2 unit(s)
Portobello Mushrooms
30 grams
Sundried Tomatoes
100 grams
Feta Cheese
1 unit(s)
Echalion Shallot
1 unit(s)
Ciabatta
12 milliliter(s)
Red Wine Vinegar
(Contains: Sulphites)
15 grams
Honey
1 unit(s)
Garlic Clove
12 milliliter(s)
Balsamic Vinegar
(Contains: Sulphites)
40 grams
Wild Rocket
1 carton(s)
Lentils
(May contain traces of: Barley, Cereals containing gluten, Kamut (wheat), Khorasan (wheat), Oats, Rye, Spelt (wheat), Wheat)
125 grams
Premium Tomato Mix
Preheat your oven to 200 degrees.
Cut he portobello mushrooms into 1cm thick slices.
Pop the mushrooms and cherry tomatoes on a large baking tray and drizzle with oil and the balsamic vinegar.
Season with salt and pepper, toss to coat then spread out and roast until soft and the mushrooms are browned, 15-18 mins.
Meanwhile, tear the ciabatta into roughly 2cm chunks and pop on another baking tray. Drizzle with oil and season with salt and pepper.
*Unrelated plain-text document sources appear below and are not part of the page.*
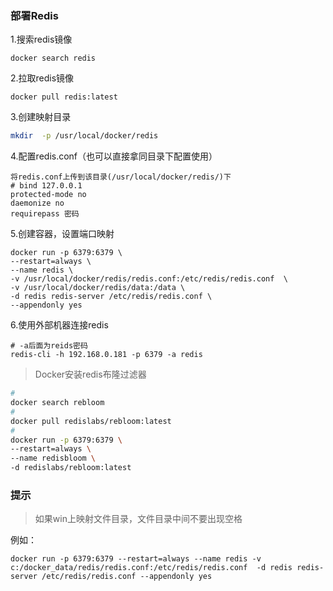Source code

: ### 部署Redis

1.搜索redis镜像

```shell
docker search redis
```

2.拉取redis镜像

```shell
docker pull redis:latest
```

3.创建映射目录

```sh
mkdir  -p /usr/local/docker/redis
```
4.配置redis.conf（也可以直接拿同目录下配置使用）

```shell
将redis.conf上传到该目录(/usr/local/docker/redis/)下
# bind 127.0.0.1
protected-mode no
daemonize no
requirepass 密码

```
5.创建容器，设置端口映射

```shell
docker run -p 6379:6379 \
--restart=always \
--name redis \
-v /usr/local/docker/redis/redis.conf:/etc/redis/redis.conf  \
-v /usr/local/docker/redis/data:/data \
-d redis redis-server /etc/redis/redis.conf \
--appendonly yes
```

6.使用外部机器连接redis

```shell
# -a后面为reids密码
redis-cli -h 192.168.0.181 -p 6379 -a redis
```

>Docker安装redis布隆过滤器

```sh
#
docker search rebloom
#
docker pull redislabs/rebloom:latest
#
docker run -p 6379:6379 \
--restart=always \
--name redisbloom \
-d redislabs/rebloom:latest  
```

### 提示

>如果win上映射文件目录，文件目录中间不要出现空格

例如：

```
docker run -p 6379:6379 --restart=always --name redis -v c:/docker_data/redis/redis.conf:/etc/redis/redis.conf  -d redis redis-server /etc/redis/redis.conf --appendonly yes
```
Bake on the middle shelf of the oven until golden, 8-10 mins.
Meanwhile, halve, peel and finely slice the shallot.
Peel and grate the garlic (or use a garlic press). Roughly chop the sundried tomatoes.
Drain and rinse the lentils in a sieve.
Heat a drizzle of oil in a frying pan on medium-high heat and add the shallot.
Fry until soft, 2-3 mins, then stir in the garlic and sundried tomatoes.
Fry for another minute then add the lentils to the pan and stir together. Season to taste with salt and pepper and turn the heat to low.
Meanwhile, combine the red wine vinegar and honey in a large mixing bowl along with a drizzle of oil and a pinch of salt and pepper.
Tip the lentil mixture into the bowl along with the roasted mushroom and tomatoes.
Toss to coat and allow to sit for a minute to absorb all the flavours. Just before serving, toss through the rocket and croutons.
Divide the salad between your bowls and crumble the feta over the top. Enjoy!